Primeiro, o que é déficit democrático?

A expressão “déficit democrático” foi cunhada pelo sociólogo britânico David Marquand em 1970 ao analisar o processo de deliberação do Parlamento Europeu. A expressão ganhou maior destaque por conta do Brexit (“British exit” – “saída britânica”), como ficou conhecida a saída do Reino Unido da União Europeia (EU).

A expressão basicamente se relaciona ao descompasso entre os anseios da população e as decisões tomadas pelos seus representantes eleitos. Assim, há déficit democrático quando não há participação popular nas deliberações políticas e a vontade do povo éignorada no processo decisório.

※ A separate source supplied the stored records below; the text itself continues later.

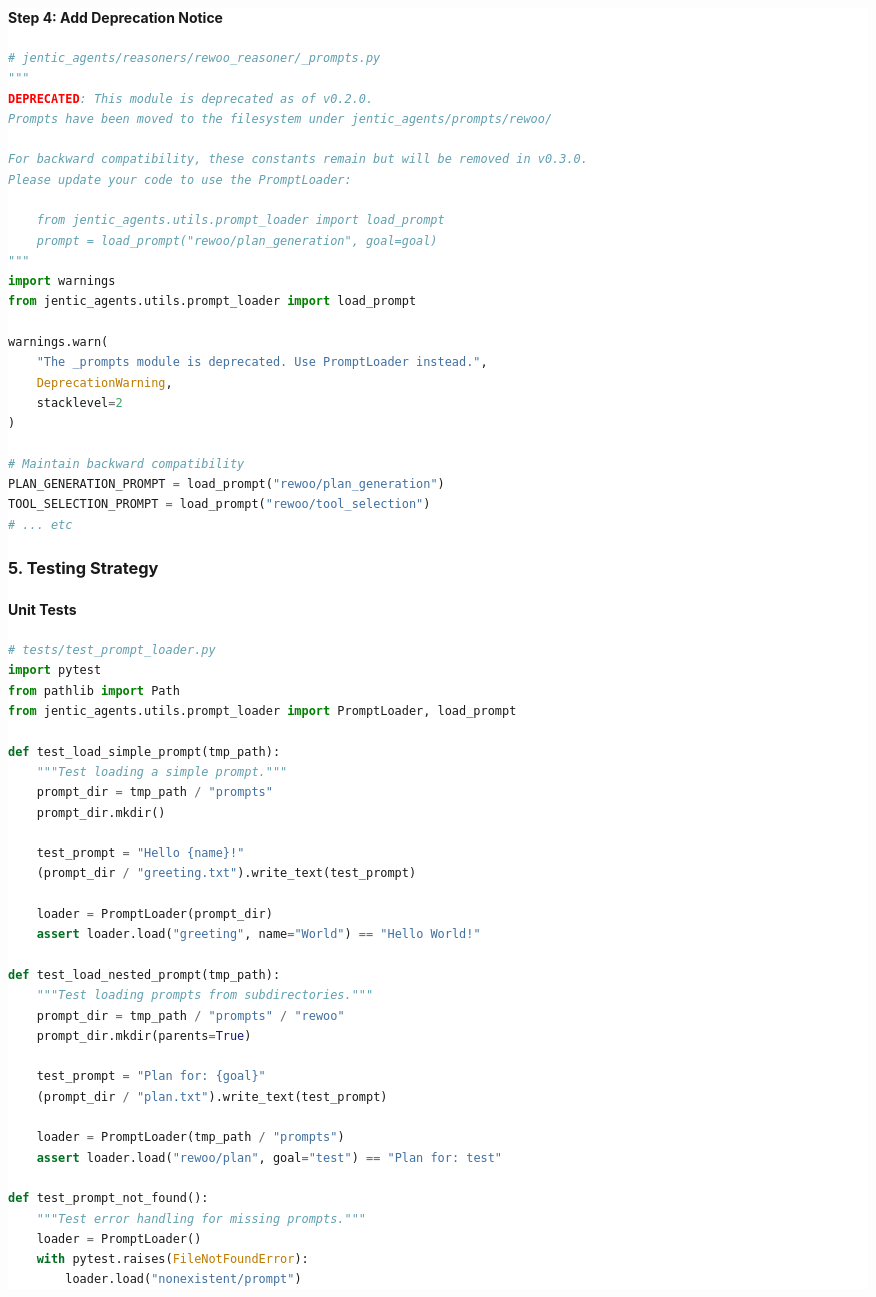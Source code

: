 #### Step 4: Add Deprecation Notice
```python
# jentic_agents/reasoners/rewoo_reasoner/_prompts.py
"""
DEPRECATED: This module is deprecated as of v0.2.0.
Prompts have been moved to the filesystem under jentic_agents/prompts/rewoo/

For backward compatibility, these constants remain but will be removed in v0.3.0.
Please update your code to use the PromptLoader:

    from jentic_agents.utils.prompt_loader import load_prompt
    prompt = load_prompt("rewoo/plan_generation", goal=goal)
"""
import warnings
from jentic_agents.utils.prompt_loader import load_prompt

warnings.warn(
    "The _prompts module is deprecated. Use PromptLoader instead.",
    DeprecationWarning,
    stacklevel=2
)

# Maintain backward compatibility
PLAN_GENERATION_PROMPT = load_prompt("rewoo/plan_generation")
TOOL_SELECTION_PROMPT = load_prompt("rewoo/tool_selection")
# ... etc
```

### 5. Testing Strategy

#### Unit Tests
```python
# tests/test_prompt_loader.py
import pytest
from pathlib import Path
from jentic_agents.utils.prompt_loader import PromptLoader, load_prompt

def test_load_simple_prompt(tmp_path):
    """Test loading a simple prompt."""
    prompt_dir = tmp_path / "prompts"
    prompt_dir.mkdir()
    
    test_prompt = "Hello {name}!"
    (prompt_dir / "greeting.txt").write_text(test_prompt)
    
    loader = PromptLoader(prompt_dir)
    assert loader.load("greeting", name="World") == "Hello World!"

def test_load_nested_prompt(tmp_path):
    """Test loading prompts from subdirectories."""
    prompt_dir = tmp_path / "prompts" / "rewoo"
    prompt_dir.mkdir(parents=True)
    
    test_prompt = "Plan for: {goal}"
    (prompt_dir / "plan.txt").write_text(test_prompt)
    
    loader = PromptLoader(tmp_path / "prompts")
    assert loader.load("rewoo/plan", goal="test") == "Plan for: test"

def test_prompt_not_found():
    """Test error handling for missing prompts."""
    loader = PromptLoader()
    with pytest.raises(FileNotFoundError):
        loader.load("nonexistent/prompt")
```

Em um sistema democrático representativo, como no Brasil, em que o povo elege representantes para os poderes Legislativo e Executivo, esse descompasso gera um grave problema de legitimidade. Isso porque quando não há convergência entre os anseios da população e as decisões tomadas pelos seus representantes, surge no cidadão o sentimento de “não-representatividade” e, logo, de ilegitimidade. Ou seja, o cidadão não se sente representado e considera as decisões ilegítimas, resultando em uma forte descrença no processo político.

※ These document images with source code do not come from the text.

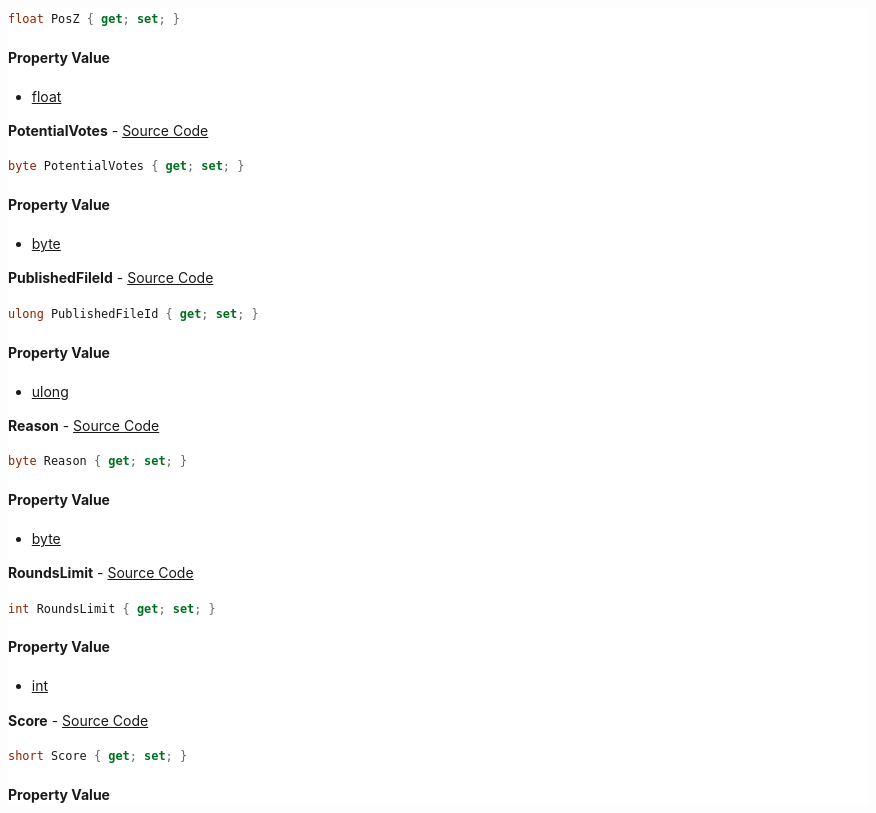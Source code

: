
 ```csharp
float PosZ { get; set; }
```

#### Property Value

- [float](https://learn.microsoft.com/dotnet/api/system.single)

**PotentialVotes** - [Source Code](https://github.com/swiftly-solution/swiftlys2/blob/main/managed/src/SwiftlyS2.Generated/GameEvents/Interfaces/EventGameuiHidden.cs#L436)

```csharp
byte PotentialVotes { get; set; }
```

#### Property Value

- [byte](https://learn.microsoft.com/dotnet/api/system.byte)

**PublishedFileId** - [Source Code](https://github.com/swiftly-solution/swiftlys2/blob/main/managed/src/SwiftlyS2.Generated/GameEvents/Interfaces/EventGameuiHidden.cs#L188)

```csharp
ulong PublishedFileId { get; set; }
```

#### Property Value

- [ulong](https://learn.microsoft.com/dotnet/api/system.uint64)

**Reason** - [Source Code](https://github.com/swiftly-solution/swiftlys2/blob/main/managed/src/SwiftlyS2.Generated/GameEvents/Interfaces/EventGameuiHidden.cs#L167)

```csharp
byte Reason { get; set; }
```

#### Property Value

- [byte](https://learn.microsoft.com/dotnet/api/system.byte)

**RoundsLimit** - [Source Code](https://github.com/swiftly-solution/swiftlys2/blob/main/managed/src/SwiftlyS2.Generated/GameEvents/Interfaces/EventGameuiHidden.cs#L132)

```csharp
int RoundsLimit { get; set; }
```

#### Property Value

- [int](https://learn.microsoft.com/dotnet/api/system.int32)

**Score** - [Source Code](https://github.com/swiftly-solution/swiftlys2/blob/main/managed/src/SwiftlyS2.Generated/GameEvents/Interfaces/EventGameuiHidden.cs#L104)

```csharp
short Score { get; set; }
```

#### Property Value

E quais as causas do déficit democrático?

Para te ajudar a compreender o assunto, vamos apresentar as principais causas do déficit democrático de acordo com Murilo Gaspardo (2015), autor do artigo “Globalização e o déficit democrático das instituições representativas brasileiras”.

Globalização

Murilo Gaspardo aponta diversas causas do déficit democrático, entre elas a globalização. A globalização é um processo de expansão econômica, política e cultural a nível mundial – e você pode saber mais sobre ela aqui no conteúdo do Politize!.

O que Gaspardo considera é que em razão desta, “o Estado perdeu o monopólio da mediação política”, compartilhando as decisões com diversos atores, internos e externos, e não controlando mais as interferências na vida nacional. Isso impacta, por fim, de acordo com o autor, na legitimidade das instituições representativas. 

Características histórico-culturais

Um outro fator causador de déficit democrático apontado por Gaspardo são as características histórico-culturais como o clientelismo, o patrimonialismo e o populismo. Nesse caso, “poderosos atores econômicos nacionais” limitam o poder do povo, submetendo o Estado aos seus interesses, fazendo com que recursos públicos sejam empregados para beneficiá-los.

No patrimonialismo, por exemplo, os negócios do Estado são conduzidos “como se fossem negócios privados da “comunidade política””. No que se refere ao clientelismo, este consiste numa relação de troca de favores entre o cidadão e o político por voto e apoio nas eleições. Atualmente, a sua principal expressão está na corrupção. Já o populismo se dá quando há uma “relação direta e emocional do líder político com as massas” (Gaspardo, 2015, p. 92). O político populista manipula a população por meio de discursos demagógicos, aproveitando-se muitas vezes da falta de conhecimento político da população, e conduz os negócios do Estado de acordo com a sua vontade, pois entende que o seu poder decorre de seu carisma e não das leis. Aliás, a figura do político carismático e messiânico é uma característica bastante comum no cenário político latino-americano.

Para saber mais sobre populismo, que tal conferir nosso vídeo sobre o tema?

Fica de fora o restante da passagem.